Carta a um amigo
Humberto Braga

Dirigindo-se a um amigo que discorda de sua posição adotada no artigo “Tropel dos Bárbaros”, publicado na Revista TCMRJ nº 39 e no jornal O Globo de 13.10.2008, o Conselheiro Humberto Braga publica artigo onde esclarece e fundamenta a sua opinião

Sua preocupação, no que tange ao nosso país, é a corrupção política, que existiu sob todos os governos, mas que, atualmente, teria se intensificado. Portanto, para você, o problema fundamental do Brasil é de natureza ética. Eis aí um expediente clássico da política no nosso país e no resto do mundo. Segundo essa visão, as questões prioritárias não são as econômicas e as sociais e sim aquelas que prometem saneamento moral. Este é um típico recurso diversionista, pois tenta desviar a atenção pública dos problemas estruturais para os éticos. Vimos exemplos disso nas campanhas de Carlos Lacerda, Jânio Quadros, Fernando Collor. Aí temos o moralismo, exploração política da moralidade. Incluir Lula e o PT entre esses cruzados é um equívoco. Eles também verberaram a corrupção, mas sua tônica foi sempre e preponderantemente social.

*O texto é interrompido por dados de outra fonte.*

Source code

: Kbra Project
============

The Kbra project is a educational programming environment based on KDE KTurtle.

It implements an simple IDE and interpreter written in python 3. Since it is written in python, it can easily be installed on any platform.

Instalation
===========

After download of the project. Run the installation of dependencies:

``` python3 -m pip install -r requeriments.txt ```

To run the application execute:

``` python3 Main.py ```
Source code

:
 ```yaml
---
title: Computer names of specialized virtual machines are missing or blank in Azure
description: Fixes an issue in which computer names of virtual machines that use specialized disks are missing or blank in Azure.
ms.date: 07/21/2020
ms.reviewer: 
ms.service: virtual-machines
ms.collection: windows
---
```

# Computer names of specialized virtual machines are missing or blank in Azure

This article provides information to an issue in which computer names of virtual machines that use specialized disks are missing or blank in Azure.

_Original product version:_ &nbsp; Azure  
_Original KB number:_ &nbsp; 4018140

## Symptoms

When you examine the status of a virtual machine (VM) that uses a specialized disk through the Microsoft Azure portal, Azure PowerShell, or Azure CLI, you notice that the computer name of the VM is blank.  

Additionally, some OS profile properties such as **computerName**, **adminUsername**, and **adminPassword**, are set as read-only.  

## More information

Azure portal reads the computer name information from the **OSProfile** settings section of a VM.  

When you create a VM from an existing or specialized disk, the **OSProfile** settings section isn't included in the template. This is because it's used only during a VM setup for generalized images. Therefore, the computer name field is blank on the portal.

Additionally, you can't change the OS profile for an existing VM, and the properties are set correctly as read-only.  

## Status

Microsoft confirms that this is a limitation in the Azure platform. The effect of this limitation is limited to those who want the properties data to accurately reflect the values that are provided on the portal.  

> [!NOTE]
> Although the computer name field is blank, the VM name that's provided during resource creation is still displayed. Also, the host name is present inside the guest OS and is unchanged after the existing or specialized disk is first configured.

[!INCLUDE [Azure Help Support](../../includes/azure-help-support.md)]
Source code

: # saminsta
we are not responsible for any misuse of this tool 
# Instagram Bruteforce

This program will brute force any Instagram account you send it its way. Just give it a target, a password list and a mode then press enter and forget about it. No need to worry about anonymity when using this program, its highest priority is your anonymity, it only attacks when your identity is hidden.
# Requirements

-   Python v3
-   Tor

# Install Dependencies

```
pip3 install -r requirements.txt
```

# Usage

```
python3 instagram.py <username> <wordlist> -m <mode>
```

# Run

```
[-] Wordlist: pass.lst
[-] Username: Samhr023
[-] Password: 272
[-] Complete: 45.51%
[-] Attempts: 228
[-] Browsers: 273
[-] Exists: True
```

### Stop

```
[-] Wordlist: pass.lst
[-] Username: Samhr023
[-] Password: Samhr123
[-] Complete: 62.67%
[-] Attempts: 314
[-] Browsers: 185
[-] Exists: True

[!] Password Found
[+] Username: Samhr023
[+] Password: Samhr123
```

Vamos nos ater ao combate à corrupção política e à criminalidade comum. Ambos concordamos em que, infelizmente, essas chagas têm raízes na cultura nacional e uma bem sucedida luta contra elas exigirá profundas mudanças na própria sociedade. Segundo a historiadora Mary DeI Priore, a corrupção grassava já no Brasil colonial (Fórum Nacional, pgs. 173 a 185). Hoje a visibilidade da corrupção é bem maior do que no passado. Isso significa que uma dura repressão poderá reduzir suas manifestações, mas não as extinguirá. A história criminal e penal mostra que a pura repressão, mesmo a mais severa, não consegue eliminar a delinquência no meio social criminogênico. Veja alguns dados no final da carta. E nunca revoluções políticas mudaram culturas. Estas resistem até a grandes revoluções sociais. Culturas só mudam no longo tempo sob o efeito de uma pluralidade de causas. Também a pregação moralizante, apenas, não será suficiente para a almejada regeneração ética. A mensagem cristã, fundada nos princípios do amor ao próximo e da não violência, não impediu que a civilização cristã fosse a mais violenta da História.

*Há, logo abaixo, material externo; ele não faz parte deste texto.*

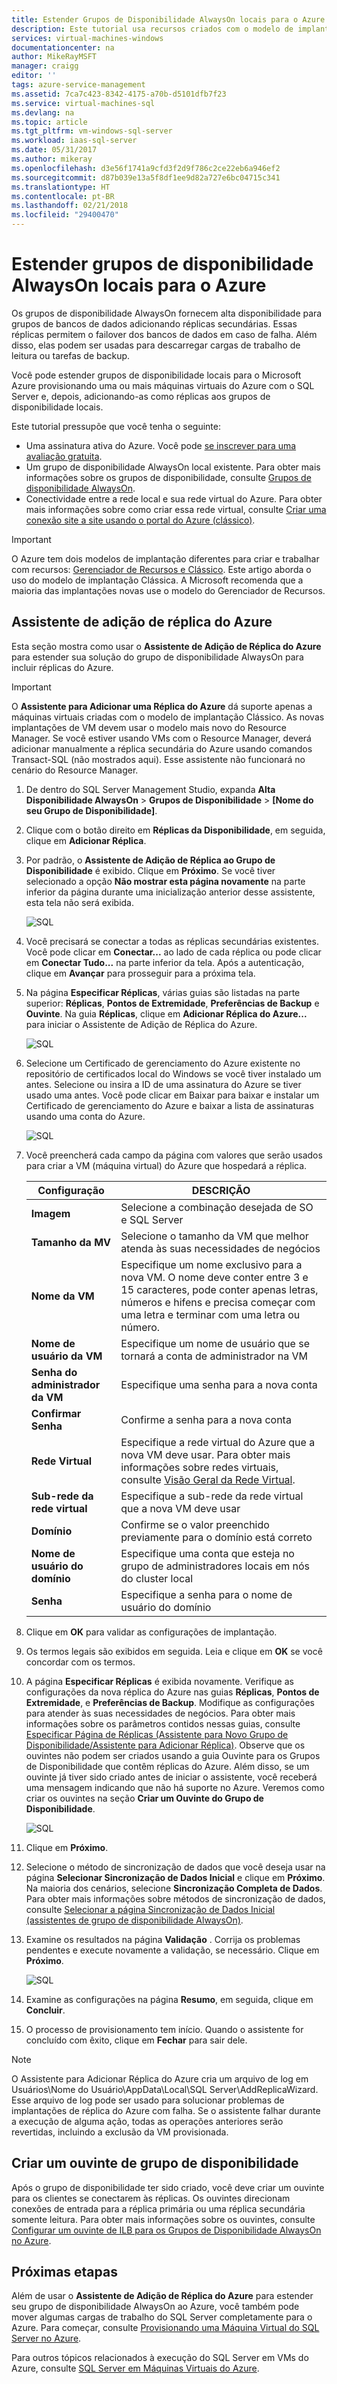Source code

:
 ```yaml
---
title: Estender Grupos de Disponibilidade AlwaysOn locais para o Azure | Microsoft Docs
description: Este tutorial usa recursos criados com o modelo de implantação clássico e descreve como usar o assistente de Adição de Réplica no SSMS (SQL Server Management Studio) para adicionar uma réplica do grupo de disponibilidade AlwaysOn ao Azure.
services: virtual-machines-windows
documentationcenter: na
author: MikeRayMSFT
manager: craigg
editor: ''
tags: azure-service-management
ms.assetid: 7ca7c423-8342-4175-a70b-d5101dfb7f23
ms.service: virtual-machines-sql
ms.devlang: na
ms.topic: article
ms.tgt_pltfrm: vm-windows-sql-server
ms.workload: iaas-sql-server
ms.date: 05/31/2017
ms.author: mikeray
ms.openlocfilehash: d3e56f1741a9cfd3f2d9f786c2ce22eb6a946ef2
ms.sourcegitcommit: d87b039e13a5f8df1ee9d82a727e6bc04715c341
ms.translationtype: HT
ms.contentlocale: pt-BR
ms.lasthandoff: 02/21/2018
ms.locfileid: "29400470"
---
```

# <a name="extend-on-premises-always-on-availability-groups-to-azure"></a>Estender grupos de disponibilidade AlwaysOn locais para o Azure
Os grupos de disponibilidade AlwaysOn fornecem alta disponibilidade para grupos de bancos de dados adicionando réplicas secundárias. Essas réplicas permitem o failover dos bancos de dados em caso de falha. Além disso, elas podem ser usadas para descarregar cargas de trabalho de leitura ou tarefas de backup.

Você pode estender grupos de disponibilidade locais para o Microsoft Azure provisionando uma ou mais máquinas virtuais do Azure com o SQL Server e, depois, adicionando-as como réplicas aos grupos de disponibilidade locais.

Este tutorial pressupõe que você tenha o seguinte:

* Uma assinatura ativa do Azure. Você pode [se inscrever para uma avaliação gratuita](https://azure.microsoft.com/pricing/free-trial/).
* Um grupo de disponibilidade AlwaysOn local existente. Para obter mais informações sobre os grupos de disponibilidade, consulte [Grupos de disponibilidade AlwaysOn](https://msdn.microsoft.com/library/hh510230.aspx).
* Conectividade entre a rede local e sua rede virtual do Azure. Para obter mais informações sobre como criar essa rede virtual, consulte [Criar uma conexão site a site usando o portal do Azure (clássico)](../../../vpn-gateway/vpn-gateway-howto-site-to-site-classic-portal.md).

> [!IMPORTANT] 
> O Azure tem dois modelos de implantação diferentes para criar e trabalhar com recursos: [Gerenciador de Recursos e Clássico](../../../azure-resource-manager/resource-manager-deployment-model.md). Este artigo aborda o uso do modelo de implantação Clássica. A Microsoft recomenda que a maioria das implantações novas use o modelo do Gerenciador de Recursos.

## <a name="add-azure-replica-wizard"></a>Assistente de adição de réplica do Azure
Esta seção mostra como usar o **Assistente de Adição de Réplica do Azure** para estender sua solução do grupo de disponibilidade AlwaysOn para incluir réplicas do Azure.

> [!IMPORTANT]
> O **Assistente para Adicionar uma Réplica do Azure** dá suporte apenas a máquinas virtuais criadas com o modelo de implantação Clássico. As novas implantações de VM devem usar o modelo mais novo do Resource Manager. Se você estiver usando VMs com o Resource Manager, deverá adicionar manualmente a réplica secundária do Azure usando comandos Transact-SQL (não mostrados aqui). Esse assistente não funcionará no cenário do Resource Manager.

1. De dentro do SQL Server Management Studio, expanda **Alta Disponibilidade AlwaysOn** > **Grupos de Disponibilidade** > **[Nome do seu Grupo de Disponibilidade]**.
2. Clique com o botão direito em **Réplicas da Disponibilidade**, em seguida, clique em **Adicionar Réplica**.
3. Por padrão, o **Assistente de Adição de Réplica ao Grupo de Disponibilidade** é exibido. Clique em **Próximo**.  Se você tiver selecionado a opção **Não mostrar esta página novamente** na parte inferior da página durante uma inicialização anterior desse assistente, esta tela não será exibida.
   
    ![SQL](./media/virtual-machines-windows-classic-sql-onprem-availability/IC742861.png)
4. Você precisará se conectar a todas as réplicas secundárias existentes. Você pode clicar em **Conectar...** ao lado de cada réplica ou pode clicar em **Conectar Tudo...** na parte inferior da tela. Após a autenticação, clique em **Avançar** para prosseguir para a próxima tela.
5. Na página **Especificar Réplicas**, várias guias são listadas na parte superior: **Réplicas**, **Pontos de Extremidade**, **Preferências de Backup** e **Ouvinte**. Na guia **Réplicas**, clique em **Adicionar Réplica do Azure...** para iniciar o Assistente de Adição de Réplica do Azure.
   
    ![SQL](./media/virtual-machines-windows-classic-sql-onprem-availability/IC742863.png)
6. Selecione um Certificado de gerenciamento do Azure existente no repositório de certificados local do Windows se você tiver instalado um antes. Selecione ou insira a ID de uma assinatura do Azure se tiver usado uma antes. Você pode clicar em Baixar para baixar e instalar um Certificado de gerenciamento do Azure e baixar a lista de assinaturas usando uma conta do Azure.
   
    ![SQL](./media/virtual-machines-windows-classic-sql-onprem-availability/IC742864.png)
7. Você preencherá cada campo da página com valores que serão usados para criar a VM (máquina virtual) do Azure que hospedará a réplica.
   
   | Configuração | DESCRIÇÃO |
   | --- | --- |
   | **Imagem** |Selecione a combinação desejada de SO e SQL Server |
   | **Tamanho da MV** |Selecione o tamanho da VM que melhor atenda às suas necessidades de negócios |
   | **Nome da VM** |Especifique um nome exclusivo para a nova VM. O nome deve conter entre 3 e 15 caracteres, pode conter apenas letras, números e hifens e precisa começar com uma letra e terminar com uma letra ou número. |
   | **Nome de usuário da VM** |Especifique um nome de usuário que se tornará a conta de administrador na VM |
   | **Senha do administrador da VM** |Especifique uma senha para a nova conta |
   | **Confirmar Senha** |Confirme a senha para a nova conta |
   | **Rede Virtual** |Especifique a rede virtual do Azure que a nova VM deve usar. Para obter mais informações sobre redes virtuais, consulte [Visão Geral da Rede Virtual](../../../virtual-network/virtual-networks-overview.md). |
   | **Sub-rede da rede virtual** |Especifique a sub-rede da rede virtual que a nova VM deve usar |
   | **Domínio** |Confirme se o valor preenchido previamente para o domínio está correto |
   | **Nome de usuário do domínio** |Especifique uma conta que esteja no grupo de administradores locais em nós do cluster local |
   | **Senha** |Especifique a senha para o nome de usuário do domínio |
8. Clique em **OK** para validar as configurações de implantação.
9. Os termos legais são exibidos em seguida. Leia e clique em **OK** se você concordar com os termos.
10. A página **Especificar Réplicas** é exibida novamente. Verifique as configurações da nova réplica do Azure nas guias **Réplicas**, **Pontos de Extremidade**, e **Preferências de Backup**. Modifique as configurações para atender às suas necessidades de negócios.  Para obter mais informações sobre os parâmetros contidos nessas guias, consulte [Especificar Página de Réplicas (Assistente para Novo Grupo de Disponibilidade/Assistente para Adicionar Réplica)](https://msdn.microsoft.com/library/hh213088.aspx). Observe que os ouvintes não podem ser criados usando a guia Ouvinte para os Grupos de Disponibilidade que contêm réplicas do Azure. Além disso, se um ouvinte já tiver sido criado antes de iniciar o assistente, você receberá uma mensagem indicando que não há suporte no Azure. Veremos como criar os ouvintes na seção **Criar um Ouvinte do Grupo de Disponibilidade**.
    
     ![SQL](./media/virtual-machines-windows-classic-sql-onprem-availability/IC742865.png)
11. Clique em **Próximo**.
12. Selecione o método de sincronização de dados que você deseja usar na página **Selecionar Sincronização de Dados Inicial** e clique em **Próximo**. Na maioria dos cenários, selecione **Sincronização Completa de Dados**. Para obter mais informações sobre métodos de sincronização de dados, consulte [Selecionar a página Sincronização de Dados Inicial (assistentes de grupo de disponibilidade AlwaysOn)](https://msdn.microsoft.com/library/hh231021.aspx).
13. Examine os resultados na página **Validação** . Corrija os problemas pendentes e execute novamente a validação, se necessário. Clique em **Próximo**.
    
     ![SQL](./media/virtual-machines-windows-classic-sql-onprem-availability/IC742866.png)
14. Examine as configurações na página **Resumo**, em seguida, clique em **Concluir**.
15. O processo de provisionamento tem início. Quando o assistente for concluído com êxito, clique em **Fechar** para sair dele.

> [!NOTE]
> O Assistente para Adicionar Réplica do Azure cria um arquivo de log em Usuários\Nome do Usuário\AppData\Local\SQL Server\AddReplicaWizard. Esse arquivo de log pode ser usado para solucionar problemas de implantações de réplica do Azure com falha. Se o assistente falhar durante a execução de alguma ação, todas as operações anteriores serão revertidas, incluindo a exclusão da VM provisionada.
> 
> 

## <a name="create-an-availability-group-listener"></a>Criar um ouvinte de grupo de disponibilidade
Após o grupo de disponibilidade ter sido criado, você deve criar um ouvinte para os clientes se conectarem às réplicas. Os ouvintes direcionam conexões de entrada para a réplica primária ou uma réplica secundária somente leitura. Para obter mais informações sobre os ouvintes, consulte [Configurar um ouvinte de ILB para os Grupos de Disponibilidade AlwaysOn no Azure](../classic/ps-sql-int-listener.md).

## <a name="next-steps"></a>Próximas etapas
Além de usar o **Assistente de Adição de Réplica do Azure** para estender seu grupo de disponibilidade AlwaysOn ao Azure, você também pode mover algumas cargas de trabalho do SQL Server completamente para o Azure. Para começar, consulte [Provisionando uma Máquina Virtual do SQL Server no Azure](../sql/virtual-machines-windows-portal-sql-server-provision.md).

Para outros tópicos relacionados à execução do SQL Server em VMs do Azure, consulte [SQL Server em Máquinas Virtuais do Azure](../sql/virtual-machines-windows-sql-server-iaas-overview.md).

Democracia significa, substancialmente, acatamento às regras do jogo estabelecidas na Constituição. Ela favorece corrupção e criminalidade? Pelo exemplo do nosso país e de outros, será razoável concluir que ditadura é mais eficaz na repressão desses males? E valerá a pena o preço a pagar por essa esperada “purificação”?; Escrevi no artigo “Bárbaros”: “Entre uma democracia corrompida e uma ditadura imaculada vejo na primeira um mal menor”. Nas ditaduras pode-se furtar tranquilamente a salvo de importunas denúncias. Lembre-se Lord Acton: “O poder absoluto corrompe absolutamente”. Na Inglaterra do século XVIII e nos Estados Unidos do século XIX, a corrupção na vida pública era uma praga, mas nenhum líder político tentou ou propôs golpes e revoluções para extirpá-la.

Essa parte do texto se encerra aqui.